The sharder daemon cleaves objects from the retiring DB to the shard range DBs; it also moves any misplaced objects from the root container's fresh DB to the shard DB. Cleaving progress is represented by the blue line. Once the first shard range has been cleaved listing requests for that namespace are directed to the shard container. The root container still provides listings for the remainder of the namespace.

image

The process continues: the sharder cleaves the next range and a new range is found with upper bound of "linux". Now the root container only needs to handle listing requests up to "giraffe" and update requests for objects whose name is greater than "linux". Load will continue to diminish on the root DB and be dispersed across the shard DBs.

image

Container replication

Shard range records are replicated between container DB replicas in much the same way as object records are for unsharded containers. However, the usual replication of object records between replicas of a container is halted as soon as a container is capable of being sharded. Instead, object records are moved to their new locations in shard containers. This avoids unnecessary replication traffic between container replicas.

To facilitate this, shard ranges are both 'pushed' and 'pulled' during replication, prior to any attempt to replicate objects. This means that the node initiating replication learns about shard ranges from the destination node early during the replication process and is able to skip object replication if it discovers that it has shard ranges and is able to shard.

Note

When the destination DB for container replication is missing then the 'complete_rsync' replication mechanism is still used and in this case only both object records and shard range records are copied to the destination node.

Container deletion

Sharded containers may be deleted by a DELETE request just like an unsharded container.
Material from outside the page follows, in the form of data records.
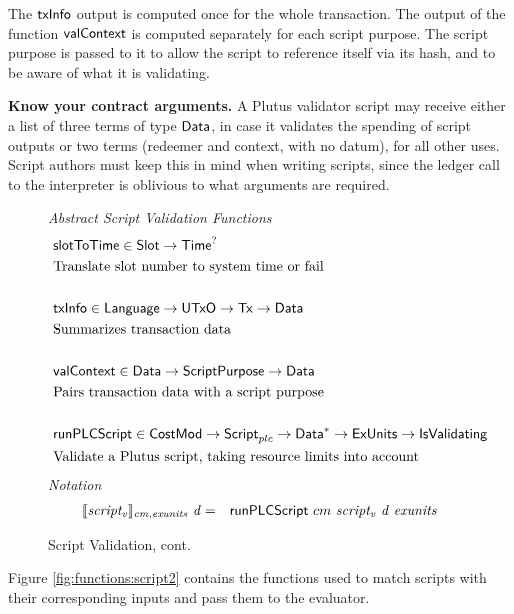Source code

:  The $\mathsf{txInfo}$ output is computed once for the whole transaction. The output of the function
  $\mathsf{valContext}$ is computed separately for each script purpose.
  The script purpose is passed to it
  to allow the script to reference itself via its hash, and to be aware of what it is validating.

\textbf{Know your contract arguments.}
  A Plutus validator script may receive either a list of three terms of type $\mathsf{Data}$, in case it validates the spending of script outputs
  or two terms (redeemer and context, with no datum), for all other uses.
  Script authors must keep this in mind when writing scripts, since the ledger call to the interpreter is oblivious to what
  arguments are required.

\begin{figure*}[htb]
  \emph{Abstract Script Validation Functions}
  \begin{align*}
     &\mathsf{slotToTime} \in \mathsf{Slot} \to \mathsf{Time}^? \\
     &\text{Translate slot number to system time or fail} \\~\\
     &\mathsf{txInfo} \in \mathsf{Language} \to \mathsf{UTxO} \to \mathsf{Tx} \to \mathsf{Data} \\
     &\text{Summarizes transaction data} \\~\\
     &\mathsf{valContext} \in \mathsf{Data} \to \mathsf{ScriptPurpose} \to \mathsf{Data} \\
     &\text{Pairs transaction data with a script purpose} \\~\\
     &\mathsf{runPLCScript} \in \mathsf{CostMod} \to\mathsf{Script}_{plc} \to
    \mathsf{Data}^{*} \to \mathsf{ExUnits} \to \mathsf{IsValidating} \\
     &\text{Validate a Plutus script, taking resource limits into account}
  \end{align*}
  \emph{Notation}
  \begin{align*}
    \llbracket \mathit{script_v} \rrbracket_{\mathit{cm},\mathit{exunits}}~\mathit{d}
    &=& \mathsf{runPLCScript} ~{cm}~\mathit{script_v}~\mathit{d}~\mathit{exunits}
  \end{align*}
  \caption{Script Validation, cont.}
  \label{fig:defs:functions-valid}
\end{figure*}

Figure \ref{fig:functions:script2} contains the functions used to
match scripts with their corresponding inputs and pass them to the
evaluator.

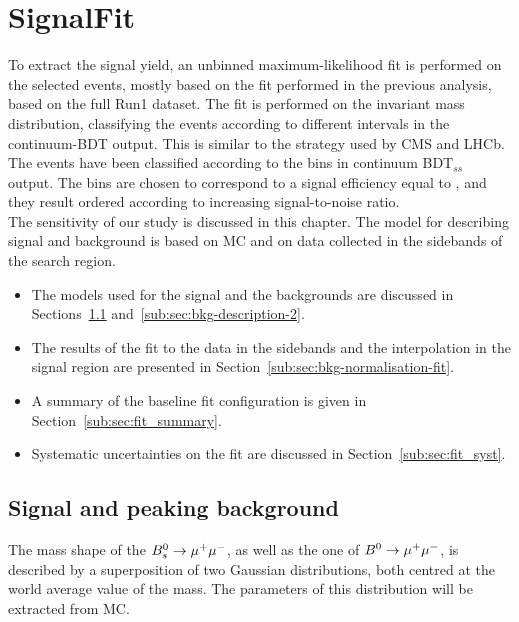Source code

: \section{SignalFit}
\label{sec:SignalFit}

To extract the signal yield, an unbinned maximum-likelihood fit is performed on
the selected events, mostly based on the fit performed in the previous analysis, 
based on the full Run1 dataset. The fit is performed on the invariant mass distribution,
classifying the events according to different intervals in the continuum-BDT
output. This is similar to the strategy used by CMS and LHCb.\\
The events have been classified according to the  bins in
continuum BDT$_{ss}$ output. The bins are chosen to correspond
to a signal efficiency equal to , and they result ordered
according to increasing signal-to-noise ratio. \\
The sensitivity of our study is discussed in this chapter. The model for
describing signal and background is based on MC and on data collected in
the sidebands of the search region. 
\begin{itemize}
    \setlength{\itemsep}{0pt}%
    \setlength{\parskip}{0pt}%
\item The models used for the signal and the backgrounds are discussed in
Sections~\ref{sub:sec:signal-description}%
and~\ref{sub:sec:bkg-description-2}.
\item The results of the fit to the data in the sidebands and the interpolation
in the signal region are presented in Section~\ref{sub:sec:bkg-normalisation-fit}.
\item A summary of the baseline fit configuration is given in Section~\ref{sub:sec:fit_summary}.
\item Systematic uncertainties on the fit are discussed in Section~\ref{sub:sec:fit_syst}.
\end{itemize}

\subsection{Signal and peaking background}
\label{sub:sec:signal-description}
The mass shape of the {\bf {\boldmath $B_s^0 \to \mu^+\mu^-$}}, as well as the one of {\bf {\boldmath $B^0 \to \mu^+\mu^-$}},
is described by a superposition of two Gaussian distributions, 
both centred at the world average value of the mass.
The parameters of this distribution will be extracted from MC. %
A sharded container must be empty before it can be deleted which implies that all of its shard containers must have reported that they are empty.

Shard containers are not immediately deleted when their root container is deleted; the shard containers remain undeleted so that they are able to continue to receive object updates that might arrive after the root container has been deleted. Shard containers continue to update their deleted root container with their object stats. If a shard container does receive object updates that cause it to no longer be empty then the root container will no longer be considered deleted once that shard container sends an object stats update.

Sharding a shard container

A shard container may grow to a size that requires it to be sharded. swift-manage-shard-ranges may be used to identify shard ranges within a shard container and enable sharding in the same way as for a root container. When a shard is sharding it notifies the root container of its shard ranges so that the root container can start to redirect object updates to the new 'sub-shards'. When the shard has completed sharding the root is aware of all the new sub-shards and the sharding shard deletes its shard range record in the root container shard ranges table. At this point the root container is aware of all the new sub-shards which collectively cover the namespace of the now-deleted shard.

There is no hierarchy of shards beyond the root container and its immediate shards. When a shard shards, its sub-shards are effectively re-parented with the root container.

Shrinking a shard container

A shard container's contents may reduce to a point where the shard container is no longer required. If this happens then the shard container may be shrunk into another shard range. Shrinking is achieved in a similar way to sharding: an 'acceptor' shard range is written to the shrinking shard container's shard ranges table; unlike sharding, where shard ranges each cover a subset of the sharding container's namespace, the acceptor shard range is a superset of the shrinking shard range.

Once given an acceptor shard range the shrinking shard will cleave itself to its acceptor, and then delete itself from the root container shard ranges table.